◆ **WHAT THE TASK ASKS**
Repeat the records below exactly, from the first line through the line containing "using $\tau_i = \tau(X_i) = \mu_1(X_i) - \mu_0(X_i)$.", and leave out any pictures.

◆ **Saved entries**
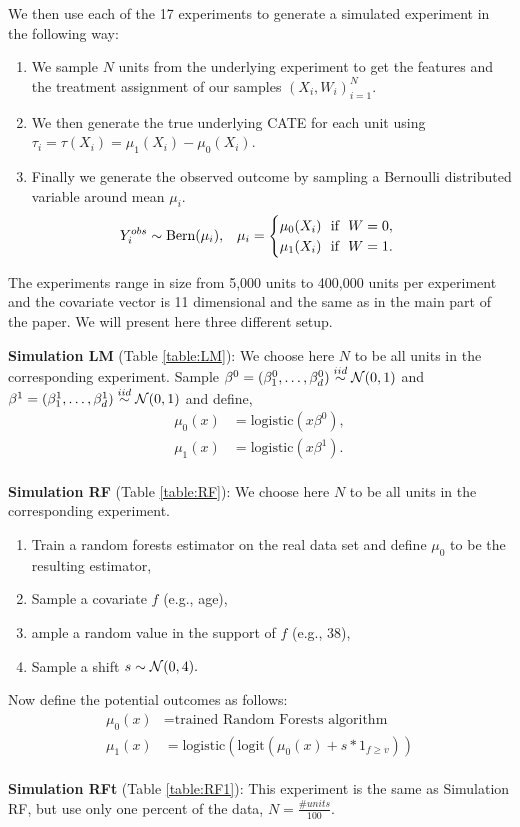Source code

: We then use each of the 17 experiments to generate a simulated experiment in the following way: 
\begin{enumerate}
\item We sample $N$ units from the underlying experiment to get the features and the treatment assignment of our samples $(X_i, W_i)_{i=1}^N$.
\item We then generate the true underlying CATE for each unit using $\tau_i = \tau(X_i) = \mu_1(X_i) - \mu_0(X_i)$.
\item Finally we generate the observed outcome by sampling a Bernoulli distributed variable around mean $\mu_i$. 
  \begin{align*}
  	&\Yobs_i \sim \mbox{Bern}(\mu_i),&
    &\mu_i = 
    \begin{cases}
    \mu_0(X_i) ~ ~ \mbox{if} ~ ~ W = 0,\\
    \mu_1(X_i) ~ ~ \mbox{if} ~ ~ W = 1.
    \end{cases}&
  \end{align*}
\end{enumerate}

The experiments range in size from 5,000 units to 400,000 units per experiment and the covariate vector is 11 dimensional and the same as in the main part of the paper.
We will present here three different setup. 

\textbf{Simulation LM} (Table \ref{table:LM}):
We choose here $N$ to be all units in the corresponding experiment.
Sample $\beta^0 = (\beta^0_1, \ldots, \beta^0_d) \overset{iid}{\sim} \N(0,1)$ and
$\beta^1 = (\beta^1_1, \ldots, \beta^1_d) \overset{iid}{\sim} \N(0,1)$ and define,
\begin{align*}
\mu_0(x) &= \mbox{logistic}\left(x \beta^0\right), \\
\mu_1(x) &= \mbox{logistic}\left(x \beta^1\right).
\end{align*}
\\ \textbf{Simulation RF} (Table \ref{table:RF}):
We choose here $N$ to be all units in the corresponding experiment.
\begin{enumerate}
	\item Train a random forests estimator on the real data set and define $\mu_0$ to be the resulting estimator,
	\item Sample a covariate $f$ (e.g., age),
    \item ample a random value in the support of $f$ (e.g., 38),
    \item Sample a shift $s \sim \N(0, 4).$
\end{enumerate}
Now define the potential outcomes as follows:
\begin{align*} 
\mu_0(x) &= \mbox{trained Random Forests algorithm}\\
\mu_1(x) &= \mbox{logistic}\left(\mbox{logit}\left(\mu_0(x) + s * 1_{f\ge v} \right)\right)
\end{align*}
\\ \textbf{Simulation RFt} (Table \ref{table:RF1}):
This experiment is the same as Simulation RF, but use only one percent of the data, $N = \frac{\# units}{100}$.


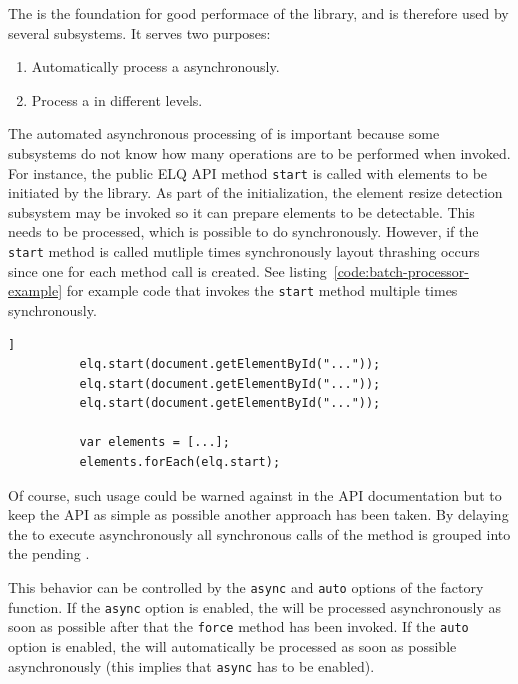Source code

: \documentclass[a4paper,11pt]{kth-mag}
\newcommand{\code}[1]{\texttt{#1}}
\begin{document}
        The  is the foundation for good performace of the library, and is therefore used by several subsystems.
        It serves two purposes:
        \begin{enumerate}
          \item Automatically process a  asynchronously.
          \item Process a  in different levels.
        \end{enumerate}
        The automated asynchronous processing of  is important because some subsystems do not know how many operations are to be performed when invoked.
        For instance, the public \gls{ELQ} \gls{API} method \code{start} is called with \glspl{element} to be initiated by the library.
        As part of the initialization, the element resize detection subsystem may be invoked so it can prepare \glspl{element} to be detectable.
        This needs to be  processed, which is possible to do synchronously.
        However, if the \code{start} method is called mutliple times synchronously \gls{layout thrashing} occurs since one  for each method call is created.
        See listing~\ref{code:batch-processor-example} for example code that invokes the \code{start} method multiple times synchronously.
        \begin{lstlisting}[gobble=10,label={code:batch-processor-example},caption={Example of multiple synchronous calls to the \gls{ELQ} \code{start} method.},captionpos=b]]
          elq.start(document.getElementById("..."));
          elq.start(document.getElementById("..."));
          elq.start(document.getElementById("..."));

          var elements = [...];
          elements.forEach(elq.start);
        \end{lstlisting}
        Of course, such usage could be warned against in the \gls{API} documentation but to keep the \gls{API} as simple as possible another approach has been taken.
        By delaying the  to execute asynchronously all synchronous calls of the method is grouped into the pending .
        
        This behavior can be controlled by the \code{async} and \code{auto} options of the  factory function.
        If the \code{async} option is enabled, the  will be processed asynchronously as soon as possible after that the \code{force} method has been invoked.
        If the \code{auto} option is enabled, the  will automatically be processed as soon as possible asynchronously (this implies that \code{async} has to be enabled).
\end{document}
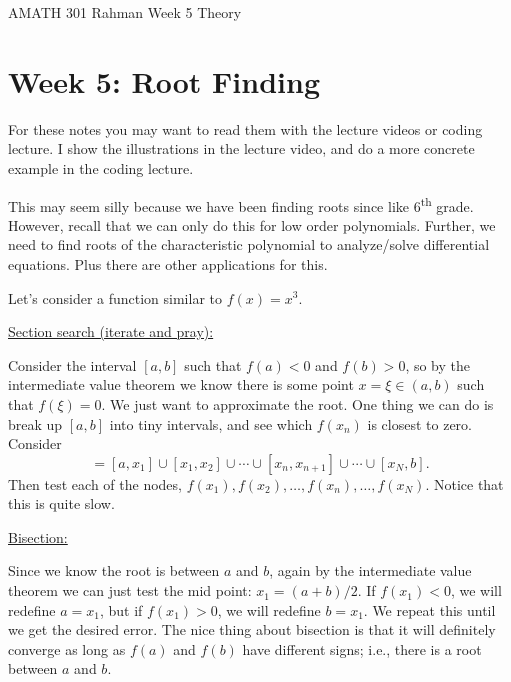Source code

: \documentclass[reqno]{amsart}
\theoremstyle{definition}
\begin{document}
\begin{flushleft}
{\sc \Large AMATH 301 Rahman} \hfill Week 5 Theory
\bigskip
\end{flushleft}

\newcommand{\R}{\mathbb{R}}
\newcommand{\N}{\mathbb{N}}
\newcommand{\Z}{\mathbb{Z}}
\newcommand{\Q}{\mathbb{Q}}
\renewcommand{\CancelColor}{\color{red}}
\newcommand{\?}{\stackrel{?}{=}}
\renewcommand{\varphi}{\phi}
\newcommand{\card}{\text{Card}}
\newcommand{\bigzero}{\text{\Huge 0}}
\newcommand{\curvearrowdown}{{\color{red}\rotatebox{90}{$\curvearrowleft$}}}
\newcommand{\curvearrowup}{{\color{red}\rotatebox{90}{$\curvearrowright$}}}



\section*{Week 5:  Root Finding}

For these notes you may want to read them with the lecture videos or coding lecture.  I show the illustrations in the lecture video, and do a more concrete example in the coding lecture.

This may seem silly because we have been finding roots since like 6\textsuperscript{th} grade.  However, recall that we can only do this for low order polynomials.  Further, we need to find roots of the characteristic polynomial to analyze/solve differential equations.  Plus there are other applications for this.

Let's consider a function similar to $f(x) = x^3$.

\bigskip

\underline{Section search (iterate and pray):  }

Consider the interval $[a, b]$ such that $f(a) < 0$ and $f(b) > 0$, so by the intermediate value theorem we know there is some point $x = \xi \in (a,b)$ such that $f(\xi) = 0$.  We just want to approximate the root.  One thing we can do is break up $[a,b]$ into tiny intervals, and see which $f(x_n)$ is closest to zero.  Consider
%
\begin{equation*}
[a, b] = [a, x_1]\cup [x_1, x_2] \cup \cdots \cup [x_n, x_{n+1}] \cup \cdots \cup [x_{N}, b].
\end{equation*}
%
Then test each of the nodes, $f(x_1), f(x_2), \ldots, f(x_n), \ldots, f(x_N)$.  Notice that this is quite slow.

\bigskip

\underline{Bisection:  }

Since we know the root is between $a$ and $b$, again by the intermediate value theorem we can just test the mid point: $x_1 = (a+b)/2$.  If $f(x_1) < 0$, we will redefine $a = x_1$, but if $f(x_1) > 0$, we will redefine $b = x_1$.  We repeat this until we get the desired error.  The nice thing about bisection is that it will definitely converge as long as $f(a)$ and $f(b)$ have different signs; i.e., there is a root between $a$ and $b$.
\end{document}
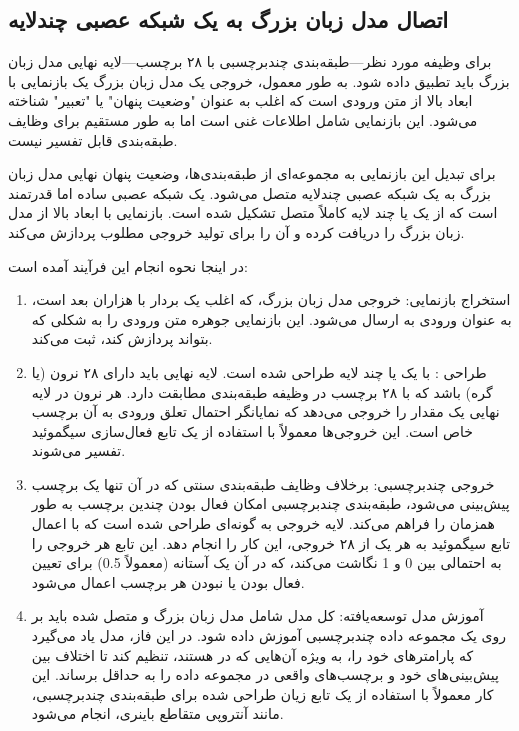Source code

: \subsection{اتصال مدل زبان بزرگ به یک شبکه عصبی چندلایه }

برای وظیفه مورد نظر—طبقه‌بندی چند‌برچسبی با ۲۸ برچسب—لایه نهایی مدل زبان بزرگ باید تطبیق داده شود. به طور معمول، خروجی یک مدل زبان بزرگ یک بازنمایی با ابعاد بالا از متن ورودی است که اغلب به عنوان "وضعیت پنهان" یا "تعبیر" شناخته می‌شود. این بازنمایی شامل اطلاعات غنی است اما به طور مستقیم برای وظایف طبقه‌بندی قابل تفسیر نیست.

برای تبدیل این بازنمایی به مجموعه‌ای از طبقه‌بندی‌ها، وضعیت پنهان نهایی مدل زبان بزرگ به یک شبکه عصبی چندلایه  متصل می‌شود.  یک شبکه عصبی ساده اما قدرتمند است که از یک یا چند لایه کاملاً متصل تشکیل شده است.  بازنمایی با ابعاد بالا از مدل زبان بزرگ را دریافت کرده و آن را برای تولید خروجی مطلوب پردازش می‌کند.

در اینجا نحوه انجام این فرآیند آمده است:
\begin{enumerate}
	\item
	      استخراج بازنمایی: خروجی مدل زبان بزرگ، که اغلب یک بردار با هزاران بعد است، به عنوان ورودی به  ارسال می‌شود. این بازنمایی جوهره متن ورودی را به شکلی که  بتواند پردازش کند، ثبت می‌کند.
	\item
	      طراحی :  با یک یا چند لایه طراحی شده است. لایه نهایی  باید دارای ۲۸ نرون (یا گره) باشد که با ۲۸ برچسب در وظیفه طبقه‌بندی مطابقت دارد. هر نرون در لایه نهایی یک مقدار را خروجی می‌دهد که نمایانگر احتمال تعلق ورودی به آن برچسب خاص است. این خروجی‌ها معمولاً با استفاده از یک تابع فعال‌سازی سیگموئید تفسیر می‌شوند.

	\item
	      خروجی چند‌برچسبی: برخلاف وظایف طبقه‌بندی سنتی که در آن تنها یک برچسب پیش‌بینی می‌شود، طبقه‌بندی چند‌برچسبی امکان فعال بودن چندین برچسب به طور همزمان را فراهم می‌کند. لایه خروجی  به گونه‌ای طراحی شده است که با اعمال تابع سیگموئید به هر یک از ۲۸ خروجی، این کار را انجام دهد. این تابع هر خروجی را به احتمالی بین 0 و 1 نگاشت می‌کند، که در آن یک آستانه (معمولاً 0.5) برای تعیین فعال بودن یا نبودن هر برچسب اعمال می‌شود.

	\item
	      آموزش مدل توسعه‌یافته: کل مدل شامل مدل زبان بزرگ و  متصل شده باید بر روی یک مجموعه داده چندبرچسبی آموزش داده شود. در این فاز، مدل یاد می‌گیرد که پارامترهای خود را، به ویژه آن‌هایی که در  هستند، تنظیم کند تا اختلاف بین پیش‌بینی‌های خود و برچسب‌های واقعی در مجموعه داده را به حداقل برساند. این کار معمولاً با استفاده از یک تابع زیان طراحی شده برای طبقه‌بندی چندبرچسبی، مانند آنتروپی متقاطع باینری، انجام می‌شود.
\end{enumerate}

◆ **YOUR RESPONSE**
Source code

: We then use each of the 17 experiments to generate a simulated experiment in the following way: 
\begin{enumerate}
\item We sample $N$ units from the underlying experiment to get the features and the treatment assignment of our samples $(X_i, W_i)_{i=1}^N$.
\item We then generate the true underlying CATE for each unit using $\tau_i = \tau(X_i) = \mu_1(X_i) - \mu_0(X_i)$.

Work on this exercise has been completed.